Site Reliability Engineer - Big Data

Posted 2 Days Ago
Be an Early Applicant
Reston, VA
109K-147K
Mid level
Information Technology • Software
The Role
The Site Reliability Engineer will ensure stability and performance of big data platforms, automate processes, and collaborate with various teams to improve data systems.
Summary Generated by Built In

Verisign helps enable the security, stability, and resiliency of the internet. We are a trusted provider of internet infrastructure services for the networked world and deliver unmatched performance in domain name system (DNS) services. 

We are a mission focused, values driven company where each individual can contribute to building a stronger, more secure internet.  We offer a dynamic and flexible work environment with competitive benefits and the ability to grow your career.

Within Verisign, our team is responsible for building and managing Verisign Data Platform enabling the creation of large-scale, high-throughput (millions requests per second) data products and services delivering actionable operational and business intelligence. To help us advance the platform, we are looking for a highly skilled Mid-level Site Reliability Engineer (SRE).  This role will play a critical part in ensuring the stability, performance, and security of our data platforms

An ideal candidate should deeply care about big data systems and automation, be fluent in Infrastructure-as-Code, CI/CD, and be eager to learn as needed. The successful candidate should have an understanding of fundamentals, including core Computer Science concepts, operating systems, networking, file systems and databases accompanied by hands-on experience managing large-scale distributed systems. Acquiring these competencies typically requires an equivalent of a bachelor’s degree and 6 or more years of practical work experience. We are also open to other career paths.

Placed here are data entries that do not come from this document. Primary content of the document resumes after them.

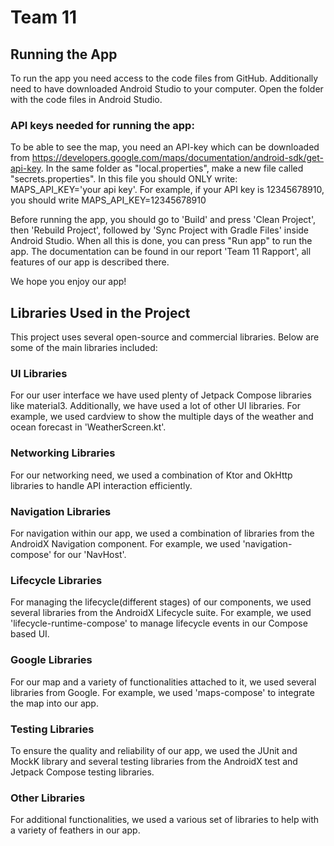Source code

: # Team 11

## Running the App
To run the app you need access to the code files from GitHub. Additionally need to have downloaded Android Studio to your computer.
Open the folder with the code files in Android Studio.
  
  ### API keys needed for running the app:
  To be able to see the map, you need an API-key which can be downloaded from https://developers.google.com/maps/documentation/android-sdk/get-api-key.
  In the same folder as "local.properties", make a new file called "secrets.properties".
  In this file you should ONLY write: MAPS_API_KEY='your api key'.
  For example, if your API key is 12345678910, you should write MAPS_API_KEY=12345678910

Before running the app, you should go to 'Build' and press 'Clean Project', then 'Rebuild Project', followed by 'Sync Project with Gradle Files' inside Android Studio.
When all this is done, you can press "Run app" to run the app.
The documentation can be found in our report 'Team 11 Rapport', all features of our app is described there.

We hope you enjoy our app!

## Libraries Used in the Project
This project uses several open-source and commercial libraries. Below are some of the main libraries included:

  ### UI Libraries
  For our user interface we have used plenty of Jetpack Compose libraries like material3. 
  Additionally, we have used a lot of other UI libraries. For example, we used cardview to show the multiple days of the weather and ocean forecast in 'WeatherScreen.kt'.

  ### Networking Libraries
  For our networking need, we used a combination of Ktor and OkHttp libraries to handle API interaction efficiently. 

  ### Navigation Libraries
  For navigation within our app, we used a combination of libraries from the AndroidX Navigation component.
  For example, we used 'navigation-compose' for our 'NavHost'. 

  ### Lifecycle Libraries
  For managing the lifecycle(different stages) of our components, we used several libraries from the AndroidX Lifecycle suite. 
  For example, we used 'lifecycle-runtime-compose' to manage lifecycle events in our Compose based UI. 

  ### Google Libraries
  For our map and a variety of functionalities attached to it, we used several libraries from Google. 
  For example, we used  'maps-compose' to integrate the map into our app. 

  ### Testing Libraries
  To ensure the quality and reliability of our app, we used the JUnit and MockK library and several testing libraries from the AndroidX test and Jetpack Compose testing libraries.

  ### Other Libraries 
  For additional functionalities, we used a various set of libraries to help with a variety of feathers in our app.
 
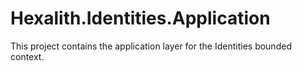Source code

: # Hexalith.Identities.Application

This project contains the application layer for the Identities bounded context.

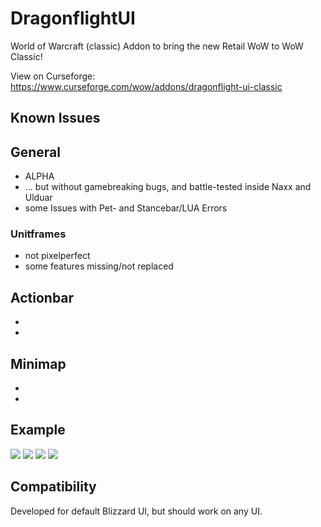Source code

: # DragonflightUI
 
World of Warcraft (classic) Addon to bring the new Retail WoW to WoW Classic!

View on Curseforge: https://www.curseforge.com/wow/addons/dragonflight-ui-classic


## Known Issues

## General
* ALPHA
* ... but without gamebreaking bugs, and battle-tested inside Naxx and Ulduar
* some Issues with Pet- and Stancebar/LUA Errors


### Unitframes
* not pixelperfect
* some features missing/not replaced

## Actionbar
* 
* 

## Minimap
* 
* 

## Example
![](<Screenshots/playertargetframe.png>)
![](<Screenshots/minimap.png>)
![](<Screenshots/actionbar.png>)
![](<Screenshots/micromenu.png>)


## Compatibility
Developed for default Blizzard UI, but should work on any UI.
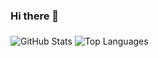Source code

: ### Hi there 👋

  <img align="middle" src="https://github-readme-stats.vercel.app/api?username=Giacomo212&show_icons=true&count_private=true" alt="GitHub Stats">

  <img align="middle" src="https://github-readme-stats.vercel.app/api/top-langs/?username=Giacomo212&layout=compact" alt="Top Languages">




<!--
**Giacomo212/Giacomo212** is a ✨ _special_ ✨ repository because its `README.md` (this file) appears on your GitHub profile.

Here are some ideas to get you started:

- 🔭 I’m currently working on ...
- 🌱 I’m currently learning ...
- 👯 I’m looking to collaborate on ...
- 🤔 I’m looking for help with ...
- 💬 Ask me about ...
- 📫 How to reach me: ...
- 😄 Pronouns: ...
- ⚡ Fun fact: ...
-->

The candidate will be involved in all aspects of the data platform, including ideation, design, implementation, deployment, customer onboarding and support. This implies regular cross-team collaboration with Data Engineering, Infrastructure, Engineering, Security, and Operation Teams. As part of the team, we expect the candidate to take ownership of the data platform, regularly interacting with the internal customers, proactively identifying, prioritizing, and delivering on their common data platform needs.

Key Responsibilities:

  • Architect, Design, deploy, monitor, and operate large scale data platforms like Hadoop, Kafka, Spark and Druid running both on physical servers and on top of Kubernetes
  • Participate in technical designs, Proof of Concepts for software solutions that combine Open-Source components, COTS (commercial off the shelf) components, and custom developed components
  • Deploy and manage Production releases with minimum supervision
  • Automate cluster provisioning (CI/CD, Infrastructure-as-Code), scaling, and monitoring using Ansible, Python, Jenkins, Terraform and other relevant tools
  • Build and deploy containerized applications using Docker and Kubernetes
  • Troubleshooting complex issues in large and distributed environments
  • Upgrading (including patching, deploying releases) large-scale data platforms improving system capabilities and security while ensuring minimal customer impact
  • Performance of occasional operations support functions, including problem isolation and resolution
  • Participate in the on-call rotation to monitor the health of the production systems and respond to incidents or customer needs
  • Ensuring platform SLOs by collecting, visualizing, and alerting on relevant telemetry
  • Supporting data platform customers and continuously improving the monitoring, performance, and functionality of the clusters
  • Staying up to date with the industry data platform best practices and standards, focusing on hybrid cloud environments

The candidate must have:

  • Bachelor’s degree in computer science or a related technical field, or equivalent combination of education and experience
  • 5+ years of experience managing big data platforms (Hadoop, Spark Kafka, Druid)
  • Excellent understanding of Linux configuration and administration
  • Strong automation experience - Not just developing automation, but knowing why we automate and what to automate
  • Strong understanding of infrastructure-as-code
  • Strong written and verbal communication skills – able to clearly and succinctly describe complex issues
  • Familiarity with networking protocols and systems

Desired Skills, Experience, and Attributes:

  • Experience with a high-level scripting language such as Python
  • Experience with RedHat Enterprise Linux and/or FreeBSD
  • Experience with network troubleshooting using such tools as ping, traceroute and dig
  • Deployment automation experience using tools such as Ansible
  • Experience working with teams using Kanban and/or Scrum a plus
  • Experience with Docker or Kubernetes in a production environment
  • Experience with OpenStack in a production environment
  • Experience administrating Unix systems in a large-scale environment
  • Experience using Jenkins in a continuous delivery and integration environment

This position is based in our Reston, VA office and offers a flexible, hybrid work schedule

The pay range is $108,900 - $147,300. 

The anticipated annual base salary range for this position is noted above, however, base pay offered may vary depending on job-related knowledge, skills, experience. Verisign offers a discretionary bonus which is based on individual and company performance, and certain roles may be eligible for discretionary stock awards.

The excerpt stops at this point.